Bernie Sanders gave a full-throated endorsement of immigration reform and the Black Lives Matter movement in an interview with Fusion’s Jorge Ramos today.
Sanders said he wants to bring “11 million undocumented people out of the shadows,” providing legal status for undocumented workers “as quickly as we can” and creating a path to citizenship.
“If we did not have undocumented workers today in America, do you know what would happen? Probably a large part of the agricultural sector of America would collapse, and other large parts of the economy would collapse,” Sanders said, talking about his advocacy for undocumented tomato workers in Florida.
Ramos pushed Sanders on his statements in a Vox interview opposing open borders, a proposal that—while not in the mainstream political conversation—is seen by economists as having the potential to boost livelihoods around the world. “Do I believe, does any member of Congress believe, does any Presidential candidate believe that you simply open the borders and you have millions of people who are unskilled coming into this country?” Sanders asked. “Open borders is not a good thing.”

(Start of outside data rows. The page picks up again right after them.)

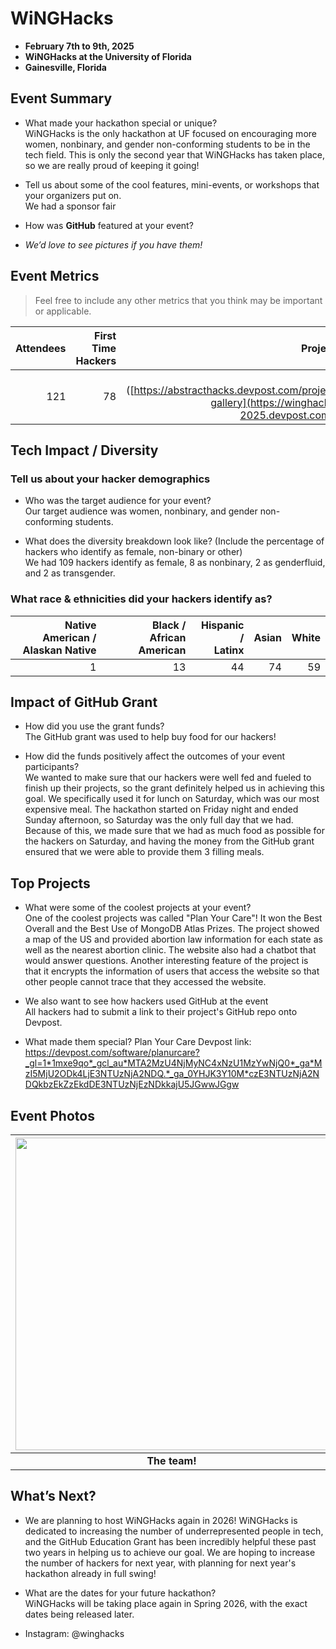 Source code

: # WiNGHacks
 - **February 7th to 9th, 2025** 
 - **WiNGHacks at the University of Florida**
 - **Gainesville, Florida**  

## Event Summary

- What made your hackathon special or unique? <br>
  WiNGHacks is the only hackathon at UF focused on encouraging more women, nonbinary, and gender non-conforming students to be in the tech field.
  This is only the second year that WiNGHacks has taken place, so we are really proud of keeping it going!
  
- Tell us about some of the cool features, mini-events, or workshops that your organizers put on. <br>
  We had a sponsor fair 
- How was **GitHub** featured at your event? <br> 
- *We’d love to see pictures if you have them!* <br>

## Event Metrics 
> Feel free to include any other metrics that you think may be important or applicable. 

| Attendees |First Time Hackers| Projects|
|---------------:|--------------:|------------:|
|121|78|31 ([https://abstracthacks.devpost.com/project-gallery](https://winghacks-2025.devpost.com/))| 

## Tech Impact / Diversity 

### Tell us about your hacker demographics
 - Who was the target audience for your event? <br>
   Our target audience was women, nonbinary, and gender non-conforming students.
   
 - What does the diversity breakdown look like? (Include the percentage of hackers who identify as female, non-binary or other) <br>
   We had 109 hackers identify as female, 8 as nonbinary, 2 as genderfluid, and 2 as transgender.

### What race & ethnicities did your hackers identify as?
| Native American / <br> Alaskan Native | Black / <br> African American | Hispanic / <br> Latinx | Asian | White |
|---------------:|--------------:|------------:|---------:|--------:|
|1|13|44|74|59|

## Impact of GitHub Grant
- How did you use the grant funds? <br>
  The GitHub grant was used to help buy food for our hackers!
  
- How did the funds positively affect the outcomes of your event participants? <br>
  We wanted to make sure that our hackers were well fed and fueled to finish up their projects, so the grant definitely helped us in achieving this goal.
  We specifically used it for lunch on Saturday, which was our most expensive meal. The hackathon started on Friday night and ended Sunday afternoon, so Saturday was the only full day that we had.
  Because of this, we made sure that we had as much food as possible for the hackers on Saturday, and having the money from the GitHub grant ensured that we were able to provide them 3 filling meals.

## Top Projects

- What were some of the coolest projects at your event? <br>
  One of the coolest projects was called "Plan Your Care"! It won the Best Overall and the Best Use of MongoDB Atlas Prizes. The project showed a map of the US and provided abortion law information
  for each state as well as the nearest abortion clinic. The website also had a chatbot that would answer questions. Another interesting feature of the project is that it encrypts the information of
  users that access the website so that other people cannot trace that they accessed the website.
  
- We also want to see how hackers used GitHub at the event <br>
  All hackers had to submit a link to their project's GitHub repo onto Devpost.
  
- What made them special?
  Plan Your Care Devpost link: https://devpost.com/software/planurcare?_gl=1*1mxe9qo*_gcl_au*MTA2MzU4NjMyNC4xNzU1MzYwNjQ0*_ga*MzI5MjU2ODk4LjE3NTUzNjA2NDQ.*_ga_0YHJK3Y10M*czE3NTUzNjA2NDQkbzEkZzEkdDE3NTUzNjEzNDkkajU5JGwwJGgw

## Event Photos

| <img src="https://github.com/MLH/GitHub-Education-Hackathon-Grant-Fund/blob/main/Hackathons_2025/Images/WiNGHacks_PIC1.JPG" width="500" height="auto"> |
|:--:|
| <b> The team! </b>|

## What’s Next?
- We are planning to host WiNGHacks again in 2026! WiNGHacks is dedicated to increasing the number of underrepresented people in tech, and the GitHub Education Grant has been incredibly helpful
  these past two years in helping us to achieve our goal. We are hoping to increase the number of hackers for next year, with planning for next year's hackathon already in full swing!
  
- What are the dates for your future hackathon? <br>
  WiNGHacks will be taking place again in Spring 2026, with the exact dates being released later.
  
- Instagram: @winghacks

He said open borders would lead to more unemployment, and that his stance was not anti-immigrant. “Immigration makes America stronger,” said Sanders, whose father was a Polish immigrant.
Sanders has been criticized for his reluctance at embracing the Black Lives Matter movement. But in the interview, he articulated a strong endorsement of the movement’s goals, mentioning by name several recent African-American victims.
“What we are seeing, every day now it appears, is unarmed black people getting shot in the head in a car, we just saw that with Samuel DuBose the other day, Sandra Bland being dragged out of her car, thrown into jail, dead three days later, for the crime of not signaling a right turn,” Sanders said.
He pushed back on Ramos’ suggestion that he had needed to “rectify” his position on the movement since he was booed and heckled by Black Lives Matter activists during appearance at the Netroots Nation conference earlier this month.
“This is a huge issue,” Sanders, a Senator from Vermont, said. “My position for 50 years has been a strong advocate for justice and civil rights.”
He specifically called for a reduction of black and latino unemployment and reform of prison and police policies. “In America, we have made progress over the years, but what we are seeing in terms of police departments, in terms of discrimination tells me we have a long, long way to go,” he said.
Sanders is currently trailing Democratic frontrunner Hillary Clinton in the polls, 55 percent to 17 percent, according to the latest polling. But he sounds optimistic about his chances. “One of the exciting aspects of the campaign is that we have been attracting a lot of young people, and that makes me feel very good,” Sanders said. “There’s a lot of energy in the campaign.”